19 gün hastanede yattıktan sonra şehit olan Oğuzhan Yaşar’ın ailesini ziyaret ettiğini belirten Erdoğan, “23 yaşında, 1,95 boyunda bir fidan, dünya güzeli bir fidan şahadetle bir başka güzelleşmiş. Morgda da şöyle cemalini göreyim istedim. İndim bir de cemalini izledim. 23 yaşında, sol gözünden aldığı şarapnel parçasıyla beyni parçalanıyor ve o şekilde şahadet şerbetini içerek Rabbime yürüyor. Bu gençleri bu yola sevk eden nedir? Allah’a olan kulluk, şahadete olan aşk, bu vatan, bu millet, bu bayrak için yürüyüştür. Daha askerden yeni geldi. Erzurum’un Şenkaya ilçesinden bir gencimiz. Dalyan gibi maşallah ve baba, dedeler hiçbirisinde gözyaşı yok. Bende gözyaşı var, onlarda yok. Onlar hala nasihat ediyorlar bize. Bir evladı kalmış Kadir’i, ‘o da bu yola adanmıştır Cumhurbaşkanım’ diyor. Bu Şenkaya’da devletin de verdiği imkanlarla 20 tane hayvan besleyen bir ailenin evladıydı. Yarın defnedecekler. Rabbim şahadet makamında sevgili Peygamberimize komşu eylesin. Bu iman başka bir şey. ‘İmandır, o cevher ki ilahi ne büyüktür, imansız olan paslı yürek sinede yüktür.’ Şu Külliye'de 5 şehidimiz vardı. 6’ıncısı da Oğuzhan oldu. Zerre kadar insanlıktan nasibini almış olan birileri bombayı gelirde şu Külliye'nin önünde, elinde bayraktan başka silahı olmayan insanların üzerine yağdırabilir mi? Onların elinde silah yoktu. Tek silahları imanlarıydı, bayraklarıydı ve bomba yağdırdılar. Bir hanım kardeşimizin başı vücudundan ayrıldı ve kongre merkezimizin çatısına uçtu. Bunları yaşattılar bize. Ben daha önce tabanı ibadet, ortası ticaret, tavanı ihanet dediğim bu takıma birileri ‘cemaat’ diyor. Bunların cemaatle alakası yok, diğer cemaatlere hakaret olur. Bunlar tam bir terör örgütüdür” şeklinde konuştu.

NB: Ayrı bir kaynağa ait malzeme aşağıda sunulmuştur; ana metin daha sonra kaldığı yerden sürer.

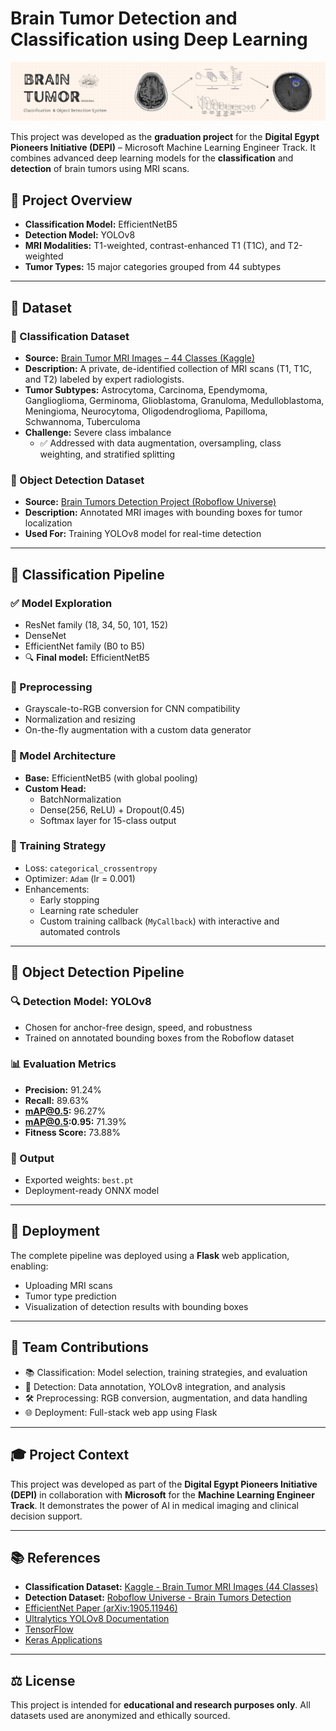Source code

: # Brain Tumor Detection and Classification using Deep Learning

![Brain Tumor Cover](images/README/cover.png)

This project was developed as the **graduation project** for the **Digital Egypt Pioneers Initiative (DEPI)** – Microsoft Machine Learning Engineer Track. It combines advanced deep learning models for the **classification** and **detection** of brain tumors using MRI scans.

## 🧠 Project Overview

- **Classification Model:** EfficientNetB5
- **Detection Model:** YOLOv8
- **MRI Modalities:** T1-weighted, contrast-enhanced T1 (T1C), and T2-weighted
- **Tumor Types:** 15 major categories grouped from 44 subtypes

---

## 📁 Dataset

### 🧪 Classification Dataset

- **Source:** [Brain Tumor MRI Images – 44 Classes (Kaggle)](https://www.kaggle.com/datasets/fernando2rad/brain-tumor-mri-images-44c)
- **Description:** A private, de-identified collection of MRI scans (T1, T1C, and T2) labeled by expert radiologists.
- **Tumor Subtypes:** Astrocytoma, Carcinoma, Ependymoma, Ganglioglioma, Germinoma, Glioblastoma, Granuloma, Medulloblastoma, Meningioma, Neurocytoma, Oligodendroglioma, Papilloma, Schwannoma, Tuberculoma
- **Challenge:** Severe class imbalance
  - ✅ Addressed with data augmentation, oversampling, class weighting, and stratified splitting

### 🎯 Object Detection Dataset

- **Source:** [Brain Tumors Detection Project (Roboflow Universe)](https://universe.roboflow.com/test-svk7h/brain-tumors-detection)
- **Description:** Annotated MRI images with bounding boxes for tumor localization
- **Used For:** Training YOLOv8 model for real-time detection

---

## 🧪 Classification Pipeline

### ✅ Model Exploration

- ResNet family (18, 34, 50, 101, 152)
- DenseNet
- EfficientNet family (B0 to B5)
- 🔍 **Final model:** EfficientNetB5

### 🔧 Preprocessing

- Grayscale-to-RGB conversion for CNN compatibility
- Normalization and resizing
- On-the-fly augmentation with a custom data generator

### 🧩 Model Architecture

- **Base:** EfficientNetB5 (with global pooling)
- **Custom Head:**
  - BatchNormalization
  - Dense(256, ReLU) + Dropout(0.45)
  - Softmax layer for 15-class output

### 🧠 Training Strategy

- Loss: `categorical_crossentropy`
- Optimizer: `Adam` (lr = 0.001)
- Enhancements:
  - Early stopping
  - Learning rate scheduler
  - Custom training callback (`MyCallback`) with interactive and automated controls

---

## 🎯 Object Detection Pipeline

### 🔍 Detection Model: YOLOv8

- Chosen for anchor-free design, speed, and robustness
- Trained on annotated bounding boxes from the Roboflow dataset

### 📊 Evaluation Metrics

- **Precision:** 91.24%
- **Recall:** 89.63%
- **mAP@0.5:** 96.27%
- **mAP@0.5:0.95:** 71.39%
- **Fitness Score:** 73.88%

### 🧰 Output

- Exported weights: `best.pt`
- Deployment-ready ONNX model

---

## 🚀 Deployment

The complete pipeline was deployed using a **Flask** web application, enabling:

- Uploading MRI scans
- Tumor type prediction
- Visualization of detection results with bounding boxes

---

## 👥 Team Contributions

- 📚 Classification: Model selection, training strategies, and evaluation
- 🎯 Detection: Data annotation, YOLOv8 integration, and analysis
- 🛠️ Preprocessing: RGB conversion, augmentation, and data handling
- 🌐 Deployment: Full-stack web app using Flask

---

## 🎓 Project Context

This project was developed as part of the **Digital Egypt Pioneers Initiative (DEPI)** in collaboration with **Microsoft** for the **Machine Learning Engineer Track**. It demonstrates the power of AI in medical imaging and clinical decision support.

---

## 📚 References

- **Classification Dataset:** [Kaggle - Brain Tumor MRI Images (44 Classes)](https://www.kaggle.com/datasets/fernando2rad/brain-tumor-mri-images-44c)
- **Detection Dataset:** [Roboflow Universe - Brain Tumors Detection](https://universe.roboflow.com/test-svk7h/brain-tumors-detection)
- [EfficientNet Paper (arXiv:1905.11946)](https://arxiv.org/abs/1905.11946)
- [Ultralytics YOLOv8 Documentation](https://docs.ultralytics.com/)
- [TensorFlow](https://www.tensorflow.org/)
- [Keras Applications](https://keras.io/api/applications/)

---

## ⚖️ License

This project is intended for **educational and research purposes only**. All datasets used are anonymized and ethically sourced.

“Bunlar Allah’ı istismar ederek milleti aldattılar”
FETÖ’nün Türkiye’de aileleri birbirinden ayırdığını ve bu terör örgütü üyelerini Haşhaşi olarak andığını söyleyen Erdoğan, “Bunlar Hasan Sabbah’ın izinden gidenler. Bunların da iyi yetişmiş kadroları var, şeytan da çok iyi yetişmişti, meleklerin içinde en alimiydi. Allah’a ilk isyan eden o oldu. ‘Onları topraktan, beni ateşten yarattın, ben daha kıymetliyim’ dedi ve ilk isyan eden. Bunlar Allah’ı istismar ederek milleti aldattılar, ilmi istismar ederek aldattılar, ’himmet’ diyerek milleti soydular. Daha çok şeyler çıkacak. Daha noktayı koymuş değiliz, bu bir virgüldür. Rehavet, gevşemek yok. Bu kanser hücresi farklı, bu virüs her yere sirayet etmiş vaziyette. Bunu tamamıyla temizlemek zorundayız. Temizledikten sonra zaten ilan edilir. Mevlana Hazretleri'nin pergel benzetmesinde olduğu gibi bir ayağımızı Anadolu’ya sık sıkıya basma, diğeri ile tüm dünyayı dolaşma, tüm mazlumlara, mağdurlara sahip çıkma iradesinin ifadesi olarak ortadayız. Türkiye’ye sıkı sıkıya sahip çıkamazsak, diğer hedeflerimiz, projelerimizi zaten hayata geçiremeyiz. Meydanı ne FETÖ’ ne PKK ne de DAEŞ’e, ihanet şebekelerine asla bırakmayacağız. İstiklal Marşımızda ifade edildiği gibi yurdumuzun üzerinde en son ocak sönmeden kimsenin bu bayrağı indirmeye, bu milleti esir etmeye, bu vatanı işgal etmeye gücü yetmez. Ecdadımız bu vatanı bize emanet etti, bizde 15 Temmuz’da aynı bedeli ödeyerek ülkemizi gelecek nesillere bırakma kararlılığında olduğumuzu gösterdik. Bu millet birliğini ve beraberliğini muhafaza ettiği sürece Türkiye’nin önünde kimse duramaz” şeklinde konuştu.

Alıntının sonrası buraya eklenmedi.